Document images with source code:
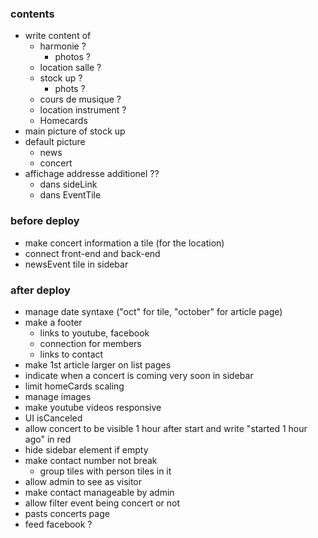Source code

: ### contents

- write content of
  - harmonie ?
    - photos ?
  - location salle ?
  - stock up ?
    - phots ?
  - cours de musique ?
  - location instrument ?
  - Homecards
- main picture of stock up
- default picture
  - news
  - concert
- affichage addresse additionel ??
  - dans sideLink
  - dans EventTile

### before deploy

- make concert information a tile (for the location)
- connect front-end and back-end
- newsEvent tile in sidebar

### after deploy

- manage date syntaxe ("oct" for tile, "october" for article page)
- make a footer
  - links to youtube, facebook
  - connection for members
  - links to contact
- make 1st article larger on list pages
- indicate when a concert is coming very soon in sidebar
- limit homeCards scaling
- manage images
- make youtube videos responsive
- UI isCanceled
- allow concert to be visible 1 hour after start and write "started 1 hour ago" in red
- hide sidebar element if empty
- make contact number not break
  - group tiles with person tiles in it
- allow admin to see as visitor
- make contact manageable by admin
- allow filter event being concert or not
- pasts concerts page
- feed facebook ?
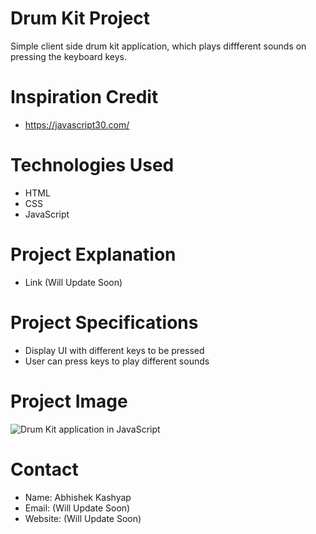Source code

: # Drum Kit Project
Simple client side drum kit application, which plays diffferent sounds on pressing the keyboard keys.

# Inspiration Credit
- https://javascript30.com/

# Technologies Used
- HTML
- CSS
- JavaScript

# Project Explanation
- Link (Will Update Soon)

# Project Specifications 
- Display UI with different keys to be pressed
- User can press keys to play different sounds

# Project Image
<img src="https://1.bp.blogspot.com/-xiOMrGRXYu8/YJzda_Z1JFI/AAAAAAAAEIs/Jn5wMccWUnkgddhJv7-T6uwJjqA3gY2xgCLcBGAsYHQ/w640-h310/Project%2BImage.png" alt="Drum Kit application in JavaScript">

# Contact
- Name: Abhishek Kashyap
- Email: (Will Update Soon)
- Website: (Will Update Soon) 
 


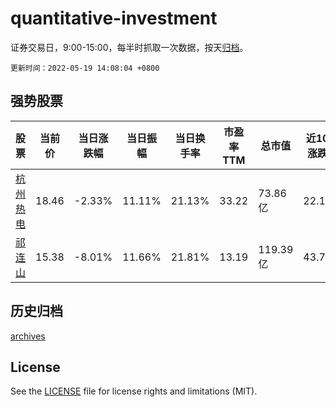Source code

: # quantitative-investment

证券交易日，9:00-15:00，每半时抓取一次数据，按天[归档](archives)。

`更新时间：2022-05-19 14:08:04 +0800`

## 强势股票

|股票|当前价|当日涨跌幅|当日振幅|当日换手率|市盈率TTM|总市值|近10日涨跌幅|
|----|----|----|----|----|----|----|----|
|[杭州热电](https://xueqiu.com/S/SH605011)|18.46|-2.33%|11.11%|21.13%|33.22|73.86亿|22.17%|
|[祁连山](https://xueqiu.com/S/SH600720)|15.38|-8.01%|11.66%|21.81%|13.19|119.39亿|43.74%|

## 历史归档

[archives](archives)

## License

See the [LICENSE](LICENSE) file for license rights and limitations (MIT).
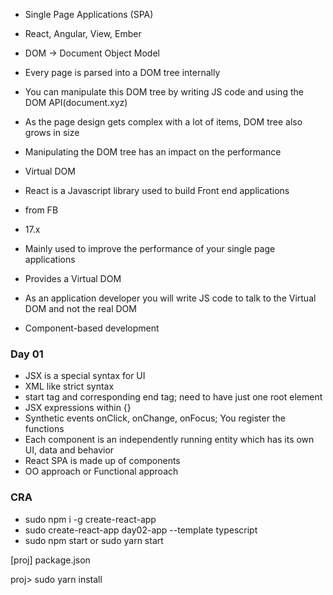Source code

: * Single Page Applications (SPA)
* React, Angular, View, Ember
* DOM -> Document Object Model
* Every page is parsed into a DOM tree internally
* You can manipulate this DOM tree by writing JS code and using the DOM API(document.xyz)

* As the page design gets complex with a lot of items, DOM tree also grows in size
* Manipulating the DOM tree has an impact on the performance

* Virtual DOM

* React is a Javascript library used to build Front end applications
* from FB
* 17.x
* Mainly used to improve the performance of your single page applications
* Provides a Virtual DOM
* As an application developer you will write JS code to talk to the Virtual DOM and not the real DOM
* Component-based development

### Day 01

* JSX is a special syntax for UI
* XML like strict syntax
* start tag and corresponding end tag; need to have just one root element
* JSX expressions within {}
* Synthetic events onClick, onChange, onFocus; You register the functions
* Each component is an independently running entity which has its own UI, data and behavior
* React SPA is made up of components
* OO approach or Functional approach

### CRA

* sudo npm i -g create-react-app
* sudo create-react-app day02-app --template typescript
* sudo npm start or sudo yarn start


[proj]
    package.json

proj> sudo yarn install    




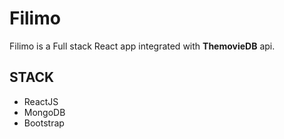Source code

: # Filimo
Filimo is a Full stack React app integrated with **ThemovieDB** api.

## STACK
* ReactJS
* MongoDB
* Bootstrap

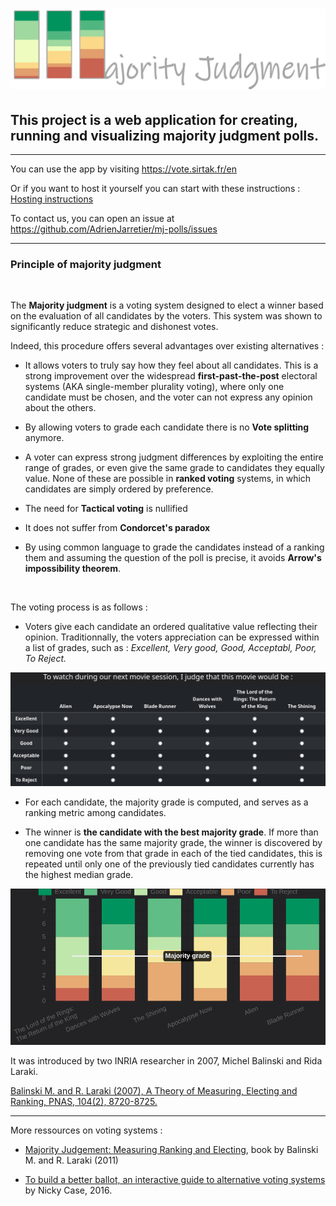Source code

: # ![Majority Judgment](/static/public/images/logo.png "Majority Judgement")

## This project is a web application for creating, running and visualizing **majority judgment** polls.
---

You can use the app by visiting <https://vote.sirtak.fr/en>


Or if you want to host it yourself you can start with these instructions : [Hosting instructions](./readme_hosting.md)

To contact us, you can open an issue at <https://github.com/AdrienJarretier/mj-polls/issues>

---
### Principle of majority judgment

<br>

The **Majority judgment** is a voting system designed to elect a winner based on the evaluation of all candidates by the voters. This system was shown to significantly reduce strategic and dishonest votes.

Indeed, this procedure offers several advantages over existing alternatives :

+ It allows voters to truly say how they feel about all candidates. This is a strong improvement over the widespread **first-past-the-post** electoral systems (AKA single-member plurality voting), where only one candidate must be chosen, and the voter can not express any opinion about the others. 

+ By allowing voters to grade each candidate there is no **Vote splitting** anymore.

+ A voter can express strong judgment differences by exploiting the entire range of grades, or even give the same grade to candidates they equally value. None of these are possible in **ranked voting** systems, in which candidates are simply ordered by preference. 

+ The need for **Tactical voting** is nullified

+ It does not suffer from **Condorcet's paradox**

+ By using common language to grade the candidates instead of a ranking them and assuming the question of the poll is precise, it avoids **Arrow's impossibility theorem**.

<br>

The voting process is as follows : 

+ Voters give each candidate an ordered qualitative value reflecting their opinion. Traditionnally, the voters appreciation can be expressed within a list of grades, such as :
*Excellent, Very good, Good, Acceptabl, Poor, To Reject.*

![Poll Example](/static/public/images/context/en/pollExample.png "Poll Example")

+ For each candidate, the majority grade is computed, and serves as a ranking metric among candidates.

+ The winner is **the candidate with the best majority grade**. If more than one candidate has the same majority grade, the winner is discovered by removing one vote from that grade in each of the tied candidates, this is repeated until only one of the previously tied candidates currently has the highest median grade.

![Results Example](/static/public/images/context/en/resultsExample.png "Results Example")


It was introduced by two INRIA researcher in 2007, Michel Balinski and Rida Laraki.


[Balinski M. and R. Laraki (2007), A Theory of Measuring, Electing and Ranking, PNAS, 104(2), 8720-8725.](https://www.pnas.org/content/104/21/8720)

----
More ressources on voting systems :

+ [Majority Judgement: Measuring Ranking and Electing](https://mitpress.mit.edu/books/majority-judgment), book by Balinski M. and R. Laraki (2011)

+ [To build a better ballot, an interactive guide to alternative voting systems](https://ncase.me/ballot/) by Nicky Case, 2016.
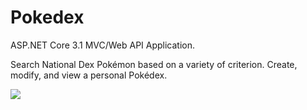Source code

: # Pokedex
<div>
  <p>ASP.NET Core 3.1 MVC/Web API Application.</p>
  <p>Search National Dex Pokémon based on a variety of criterion. Create, modify, and view a personal Pokédex.</p>
</div>
<img src="https://img.shields.io/github/languages/code-size/robynstanco/Pokedex?logo=github"/>
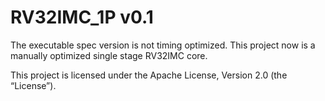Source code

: # RV32IMC_1P v0.1

The executable spec version is not timing optimized. This project now is a manually optimized single stage RV32IMC core.

This project is licensed under the Apache License, Version 2.0 (the “License”).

▶ **Work instructions**
For each record above, write out its text exactly and skip any picture.

▶ **Output of the exercise**
Source code

: ### contents

- write content of
  - harmonie ?
    - photos ?
  - location salle ?
  - stock up ?
    - phots ?
  - cours de musique ?
  - location instrument ?
  - Homecards
- main picture of stock up
- default picture
  - news
  - concert
- affichage addresse additionel ??
  - dans sideLink
  - dans EventTile

### before deploy

- make concert information a tile (for the location)
- connect front-end and back-end
- newsEvent tile in sidebar

### after deploy

- manage date syntaxe ("oct" for tile, "october" for article page)
- make a footer
  - links to youtube, facebook
  - connection for members
  - links to contact
- make 1st article larger on list pages
- indicate when a concert is coming very soon in sidebar
- limit homeCards scaling
- manage images
- make youtube videos responsive
- UI isCanceled
- allow concert to be visible 1 hour after start and write "started 1 hour ago" in red
- hide sidebar element if empty
- make contact number not break
  - group tiles with person tiles in it
- allow admin to see as visitor
- make contact manageable by admin
- allow filter event being concert or not
- pasts concerts page
- feed facebook ?
Source code

: # Drum Kit Project
Simple client side drum kit application, which plays diffferent sounds on pressing the keyboard keys.

# Inspiration Credit
- https://javascript30.com/

# Technologies Used
- HTML
- CSS
- JavaScript

# Project Explanation
- Link (Will Update Soon)

# Project Specifications 
- Display UI with different keys to be pressed
- User can press keys to play different sounds

# Project Image
<img src="https://1.bp.blogspot.com/-xiOMrGRXYu8/YJzda_Z1JFI/AAAAAAAAEIs/Jn5wMccWUnkgddhJv7-T6uwJjqA3gY2xgCLcBGAsYHQ/w640-h310/Project%2BImage.png" alt="Drum Kit application in JavaScript">

# Contact
- Name: Abhishek Kashyap
- Email: (Will Update Soon)
- Website: (Will Update Soon) 
 


Source code

: # quantitative-investment

证券交易日，9:00-15:00，每半时抓取一次数据，按天[归档](archives)。

`更新时间：2022-05-19 14:08:04 +0800`

## 强势股票

|股票|当前价|当日涨跌幅|当日振幅|当日换手率|市盈率TTM|总市值|近10日涨跌幅|
|----|----|----|----|----|----|----|----|
|[杭州热电](https://xueqiu.com/S/SH605011)|18.46|-2.33%|11.11%|21.13%|33.22|73.86亿|22.17%|
|[祁连山](https://xueqiu.com/S/SH600720)|15.38|-8.01%|11.66%|21.81%|13.19|119.39亿|43.74%|

## 历史归档

[archives](archives)

## License

See the [LICENSE](LICENSE) file for license rights and limitations (MIT).
Source code

: * Single Page Applications (SPA)
* React, Angular, View, Ember
* DOM -> Document Object Model
* Every page is parsed into a DOM tree internally
* You can manipulate this DOM tree by writing JS code and using the DOM API(document.xyz)

* As the page design gets complex with a lot of items, DOM tree also grows in size
* Manipulating the DOM tree has an impact on the performance

* Virtual DOM

* React is a Javascript library used to build Front end applications
* from FB
* 17.x
* Mainly used to improve the performance of your single page applications
* Provides a Virtual DOM
* As an application developer you will write JS code to talk to the Virtual DOM and not the real DOM
* Component-based development

### Day 01

* JSX is a special syntax for UI
* XML like strict syntax
* start tag and corresponding end tag; need to have just one root element
* JSX expressions within {}
* Synthetic events onClick, onChange, onFocus; You register the functions
* Each component is an independently running entity which has its own UI, data and behavior
* React SPA is made up of components
* OO approach or Functional approach

### CRA

* sudo npm i -g create-react-app
* sudo create-react-app day02-app --template typescript
* sudo npm start or sudo yarn start


[proj]
    package.json

proj> sudo yarn install    




Source code

: # Filimo
Filimo is a Full stack React app integrated with **ThemovieDB** api.

## STACK
* ReactJS
* MongoDB
* Bootstrap

Source code

: # ![Majority Judgment](/static/public/images/logo.png "Majority Judgement")

## This project is a web application for creating, running and visualizing **majority judgment** polls.
---

You can use the app by visiting <https://vote.sirtak.fr/en>


Or if you want to host it yourself you can start with these instructions : [Hosting instructions](./readme_hosting.md)

To contact us, you can open an issue at <https://github.com/AdrienJarretier/mj-polls/issues>

---
### Principle of majority judgment

<br>

The **Majority judgment** is a voting system designed to elect a winner based on the evaluation of all candidates by the voters. This system was shown to significantly reduce strategic and dishonest votes.

Indeed, this procedure offers several advantages over existing alternatives :

+ It allows voters to truly say how they feel about all candidates. This is a strong improvement over the widespread **first-past-the-post** electoral systems (AKA single-member plurality voting), where only one candidate must be chosen, and the voter can not express any opinion about the others. 

+ By allowing voters to grade each candidate there is no **Vote splitting** anymore.

+ A voter can express strong judgment differences by exploiting the entire range of grades, or even give the same grade to candidates they equally value. None of these are possible in **ranked voting** systems, in which candidates are simply ordered by preference. 

+ The need for **Tactical voting** is nullified

+ It does not suffer from **Condorcet's paradox**

+ By using common language to grade the candidates instead of a ranking them and assuming the question of the poll is precise, it avoids **Arrow's impossibility theorem**.

<br>

The voting process is as follows : 

+ Voters give each candidate an ordered qualitative value reflecting their opinion. Traditionnally, the voters appreciation can be expressed within a list of grades, such as :
*Excellent, Very good, Good, Acceptabl, Poor, To Reject.*

![Poll Example](/static/public/images/context/en/pollExample.png "Poll Example")

+ For each candidate, the majority grade is computed, and serves as a ranking metric among candidates.

+ The winner is **the candidate with the best majority grade**. If more than one candidate has the same majority grade, the winner is discovered by removing one vote from that grade in each of the tied candidates, this is repeated until only one of the previously tied candidates currently has the highest median grade.

![Results Example](/static/public/images/context/en/resultsExample.png "Results Example")


It was introduced by two INRIA researcher in 2007, Michel Balinski and Rida Laraki.


[Balinski M. and R. Laraki (2007), A Theory of Measuring, Electing and Ranking, PNAS, 104(2), 8720-8725.](https://www.pnas.org/content/104/21/8720)

----
More ressources on voting systems :

+ [Majority Judgement: Measuring Ranking and Electing](https://mitpress.mit.edu/books/majority-judgment), book by Balinski M. and R. Laraki (2011)

+ [To build a better ballot, an interactive guide to alternative voting systems](https://ncase.me/ballot/) by Nicky Case, 2016.
Source code

: # Pokedex
<div>
  <p>ASP.NET Core 3.1 MVC/Web API Application.</p>
  <p>Search National Dex Pokémon based on a variety of criterion. Create, modify, and view a personal Pokédex.</p>
</div>
<img src="https://img.shields.io/github/languages/code-size/robynstanco/Pokedex?logo=github"/>
Source code

: # RV32IMC_1P v0.1

The executable spec version is not timing optimized. This project now is a manually optimized single stage RV32IMC core.

This project is licensed under the Apache License, Version 2.0 (the “License”).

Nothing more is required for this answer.